[Saved entries]

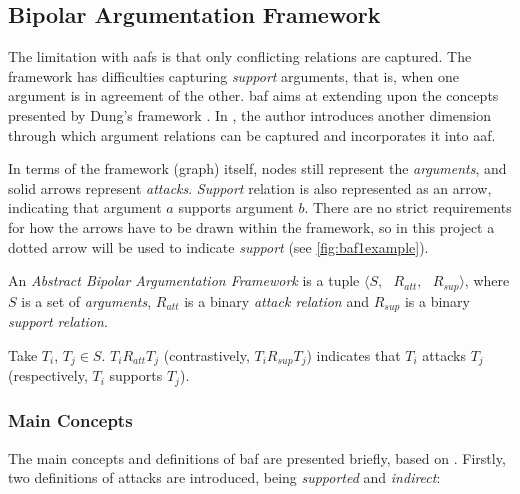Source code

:     \subsection{Bipolar Argumentation Framework}
        The limitation with \gls{aaf}s is that only conflicting relations are captured. The framework has difficulties capturing \textit{support} arguments, that is, when one argument is in agreement of the other. \gls{baf} aims at extending upon the concepts presented by Dung's framework \autocite{Dung1995OnTA}. In \autocite{Cayrol2005OnTA}, the author introduces another dimension through which argument relations can be captured and incorporates it into \gls{aaf}. 
        
        In terms of the framework (graph) itself, nodes still represent the \textit{arguments}, and solid arrows represent \textit{attacks}. \textit{Support} relation is also represented as an arrow, indicating that argument $a$ supports argument $b$. There are no strict requirements for how the arrows have to be drawn within the framework, so in this project a dotted arrow will be used to indicate \textit{support} (see \autoref{fig:baf1example}).
        
        \begin{definition}
            An \textit{Abstract Bipolar Argumentation Framework} is a tuple $\langle S, \text{ }R_{att}, \text{ }R_{sup} \rangle$, where $S$ is a set of \textit{arguments},  $R_{att}$ is a binary \textit{attack relation} and $R_{sup}$ is a binary \textit{support relation}.
            \label{definition:definition10}
        \end{definition}
        \begin{exa}
            Take $T_{i}$, $T_{j} \in S$. $T_{i}R_{att}T_{j}$ (contrastively, $T_{i}R_{sup}T_{j}$) indicates that $T_{i}$ attacks $T_{j}$ (respectively, $T_{i}$ supports $T_{j}$).
            \label{exa:example10}
        \end{exa}
        
        
        
        \subsubsection{Main Concepts}
            The main concepts and definitions of \gls{baf} are presented briefly, based on \autocite{Cayrol2005OnTA}. Firstly, two definitions of attacks are introduced, being \textit{supported} and \textit{indirect}:
            
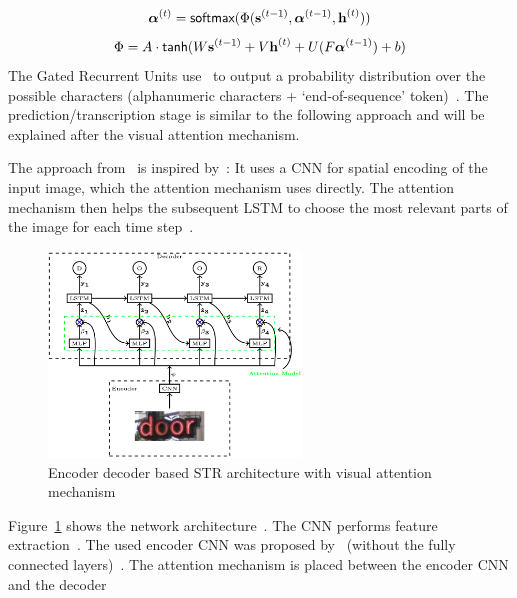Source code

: \begin{equation}\label{eq:sequential-attention-weights}
    \boldsymbol{\alpha}^{(t)}=\textsf{softmax}(\Phi(\textbf{s}^{(t-1)},\boldsymbol{\alpha}^{(t-1)},
        \textbf{h}^{(t)}))
\end{equation}
\begin{equation}\label{eq:sequential-attention-scoring}
    \Phi=A\cdot\textsf{tanh}(W\textbf{s}^{(t-1)}+V\textbf{h}^{(t)}+U(F\boldsymbol{\alpha}^{(t-1)})+b)
\end{equation}
The Gated Recurrent Units use \sfmx\ to output a probability distribution over the possible
characters (alphanumeric characters + `end-of-sequence' token)~\citep{shi_robust_2016}.
The prediction/transcription stage is similar to the following approach and will be explained after
the visual attention mechanism.

The approach from~\cite{ghosh_visual_2017} is inspired by~\cite{bahdanau_neural_2016,xu_show_2016}:
It uses a \ac{CNN} for spatial encoding of the input image, which the attention mechanism uses
directly.
The attention mechanism then helps the subsequent \ac{LSTM} to choose the most relevant parts of the
image for each time step~\citep{ghosh_visual_2017}.
\begin{figure}[h]
    \centering
    \includegraphics[width=0.60\textwidth]{img/STR-encdec-attention-Gosh-Visual-2017.png}
    \caption[Encoder decoder \& visual attention based STR architecture]{%
        Encoder decoder based STR architecture with visual attention
        mechanism~\citep{ghosh_visual_2017}\label{fig:STR-attention}
    }
\end{figure}
Figure~\ref{fig:STR-attention} shows the network architecture~\citep{ghosh_visual_2017}.
The \ac{CNN} performs feature extraction~\citep{ghosh_visual_2017}.
The used encoder \ac{CNN} was proposed by~\cite{jaderberg_reading_2014} (without the fully connected
layers)~\citep{ghosh_visual_2017}.
The attention mechanism is placed between the encoder \ac{CNN} and the decoder
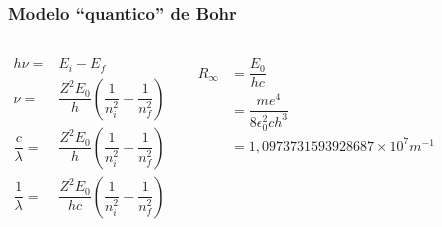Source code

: \documentclass[12pt,brazil]{beamer}
\begin{document}
\begin{frame}
  \frametitle{Modelo ``quantico'' de Bohr}
  \fontsize{9pt}{11pt}\selectfont
        
    \begin{columns}[c]

      \column{6cm}
      \begin{align*}
          h\nu = & E_i - E_f\\
          \nu = & \dfrac{Z^2E_0}{h} \left( \dfrac{1}{n_i^2}-\dfrac{1}{n_f^2}\right)\\
          \dfrac{c}{\lambda} = & \dfrac{Z^2E_0}{h} \left( \dfrac{1}{n_i^2}-\dfrac{1}{n_f^2}\right)\\
          \dfrac{1}{\lambda} = & \dfrac{Z^2E_0}{hc} \left( \dfrac{1}{n_i^2}-\dfrac{1}{n_f^2}\right)
      \end{align*}
      
      \begin{align*}
          R_\infty &= \dfrac{E_0}{hc}\\
          &= \dfrac{me^4}{8 \epsilon_0^2 ch^3}\\
          &= 1,0973731593928687\times 10^{7} m^{-1}
      \end{align*}
      \column{4cm}
          \vspace*{-1cm}
        \begin{figure}
       \hspace*{0.5cm} \includegraphics[width=3.5cm]{figuras/fig03}
        \end{figure}
      
    \end{columns}
\end{frame}
    
\end{document}

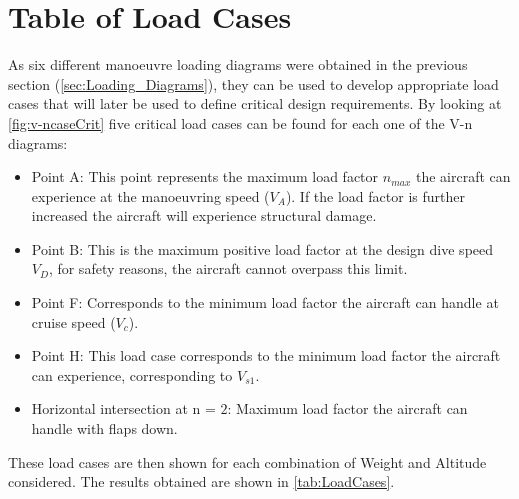 \section{Table of Load Cases}
\label{sec:Tab_LoadCase}
As six different manoeuvre loading diagrams were obtained in the previous section (\autoref{sec:Loading_Diagrams}), they can be used to develop appropriate load cases that will later be used to define critical design requirements. By looking at \autoref{fig:v-ncaseCrit} five critical load cases can be found for each one of the V-n diagrams:
\begin{itemize}
    \item Point A: This point represents the maximum load factor $n_{max}$ the aircraft can experience at the manoeuvring speed ($V_A$). If the load factor is further increased the aircraft will experience structural damage.
    \item Point B: This is the maximum positive load factor at the design dive speed $V_D$, for safety reasons, the aircraft cannot overpass this limit. 
    \item Point F: Corresponds to the minimum load factor the aircraft can handle at cruise speed ($V_c$). 
    \item Point H: This load case corresponds to the minimum load factor the aircraft can experience, corresponding to $V_{s1}$.
    \item Horizontal intersection at n = $2$: Maximum load factor the aircraft can handle with flaps down.
\end{itemize}

\noindent These load cases are then shown for each combination of Weight and Altitude considered. The results obtained are shown in \autoref{tab:LoadCases}.



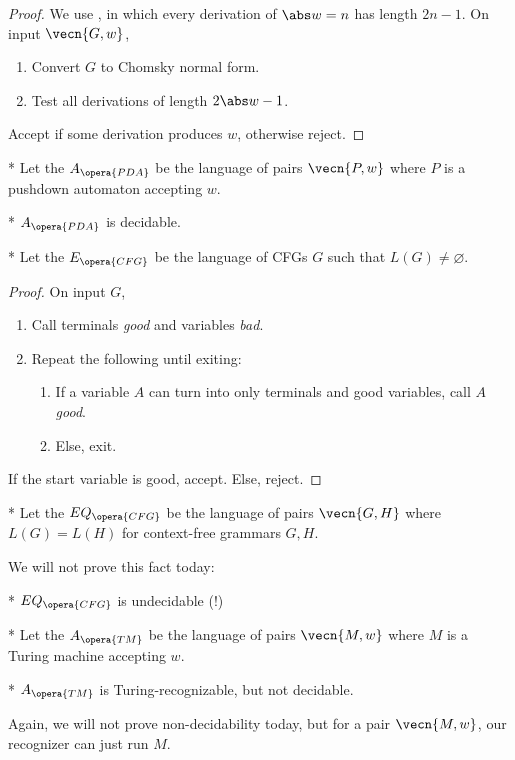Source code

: \begin{proof}
	We use , in which every derivation of $\abs w = n$ has length $2n-1$.
	On input $\vecn{G,w}$, 
	\begin{enumerate}
		\item Convert $G$ to Chomsky normal form.
		\item Test all derivations of length $2\abs w - 1$.
	\end{enumerate}	
	Accept if some derivation produces $w$, otherwise reject.
\end{proof}

\begin{defn}*
	Let the  $A_{\opera{PDA}}$ be the language of pairs $\vecn{P,w}$ where $P$ is a pushdown automaton accepting $w$.
\end{defn}

\begin{cor}*
	$A_{\opera{PDA}}$ is decidable.
\end{cor}

\begin{defn}*
	Let the  $E_{\opera{CFG}}$ be the language of CFGs $G$ such that $L(G) \neq \varnothing$.
\end{defn}

\begin{proof}
	On input $G$, 
	\begin{enumerate}
		\item Call terminals \emph{good} and variables \emph{bad}.
		\item Repeat the following until exiting:
			\begin{enumerate}
				\item If a variable $A$ can turn into only terminals and good variables, call $A$ \emph{good}.
				\item Else, exit.
			\end{enumerate}
	\end{enumerate}
	If the start variable is good, accept. Else, reject.
\end{proof}

\begin{defn}*
	Let the  $EQ_{\opera{CFG}}$ be the language of pairs $\vecn{G,H}$ where $L(G) = L(H)$ for context-free grammars $G,H$.
\end{defn}

We will not prove this fact today:

\begin{fact}*
	$EQ_{\opera{CFG}}$ is undecidable (!)
\end{fact}

\begin{defn}*
	Let the  $A_{\opera{TM}}$ be the language of pairs $\vecn{M,w}$ where $M$ is a Turing machine accepting $w$.
\end{defn}

\begin{fact}*
	$A_{\opera{TM}}$ is Turing-recognizable, but not decidable.	
\end{fact}

Again, we will not prove non-decidability today, but for a pair $\vecn{M,w}$, our recognizer can just run $M$.
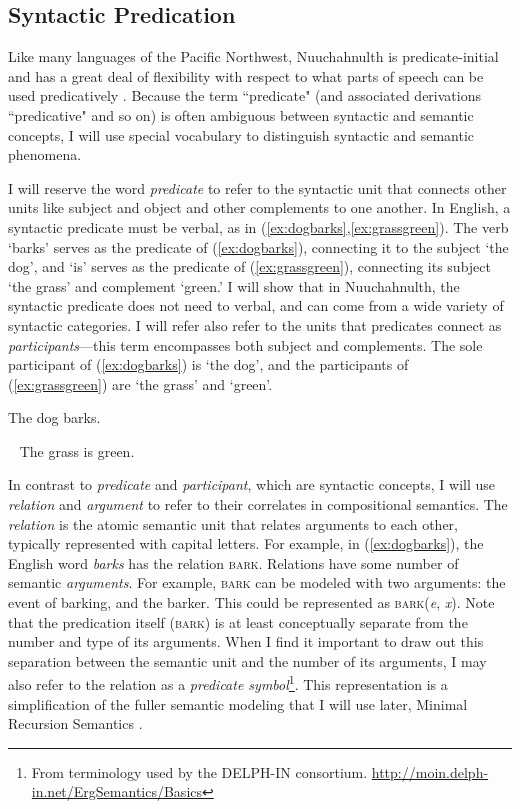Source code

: \subsection{Syntactic Predication} \label{sec:predp}

Like many languages of the Pacific Northwest, Nuuchahnulth is predicate-initial and has a great deal of flexibility with respect to what parts of speech can be used predicatively \citep{jacobsen1979}. Because the term ``predicate" (and associated derivations ``predicative" and so on) is often ambiguous between syntactic and semantic concepts, I will use special vocabulary to distinguish syntactic and semantic phenomena.

I will reserve the word \textit{predicate} to refer to the syntactic unit that connects other units like subject and object and other complements to one another. In English, a syntactic predicate must be verbal, as in (\ref{ex:dogbarks},\ref{ex:grassgreen}). The verb `barks' serves as the predicate of (\ref{ex:dogbarks}), connecting it to the subject `the dog', and `is' serves as the predicate of (\ref{ex:grassgreen}), connecting its subject `the grass' and complement `green.' I will show that in Nuuchahnulth, the syntactic predicate does not need to verbal, and can come from a wide variety of syntactic categories. I will refer also refer to the units that predicates connect as \textit{participants}---this term encompasses both subject and complements. The sole participant of (\ref{ex:dogbarks}) is `the dog', and the participants of (\ref{ex:grassgreen}) are `the grass' and `green'.

\ex \label{ex:dogbarks}
The dog barks.
\xe

\ex~ \label{ex:grassgreen}
The grass is green.
\xe

In contrast to \textit{predicate} and \textit{participant}, which are syntactic concepts, I will use \textit{relation} and \textit{argument} to refer to their correlates in compositional semantics. The \textit{relation} is the atomic semantic unit that relates arguments to each other, typically represented with capital letters. For example, in (\ref{ex:dogbarks}), the English word \textit{barks} has the relation \textsc{bark}. Relations have some number of semantic \textit{arguments}. For example, \textsc{bark} can be modeled with two arguments: the event of barking, and the barker. This could be represented as \textsc{bark}(\textit{e}, \textit{x}). Note that the predication itself (\textsc{bark}) is at least conceptually separate from the number and type of its arguments. When I find it important to draw out this separation between the semantic unit and the number of its arguments, I may also refer to the relation as a \textit{predicate symbol}\footnote{From terminology used by the DELPH-IN consortium. \url{http://moin.delph-in.net/ErgSemantics/Basics}}. This representation is a simplification of the fuller semantic modeling that I will use later, Minimal Recursion Semantics \citep{copestake2005}.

### WHAT IS BEING ASKED
In the records above, find each line with the word "handle" and copy it out.

### RESPONSE
    \item Point F: Corresponds to the minimum load factor the aircraft can handle at cruise speed ($V_c$). 
    \item Horizontal intersection at n = $2$: Maximum load factor the aircraft can handle with flaps down.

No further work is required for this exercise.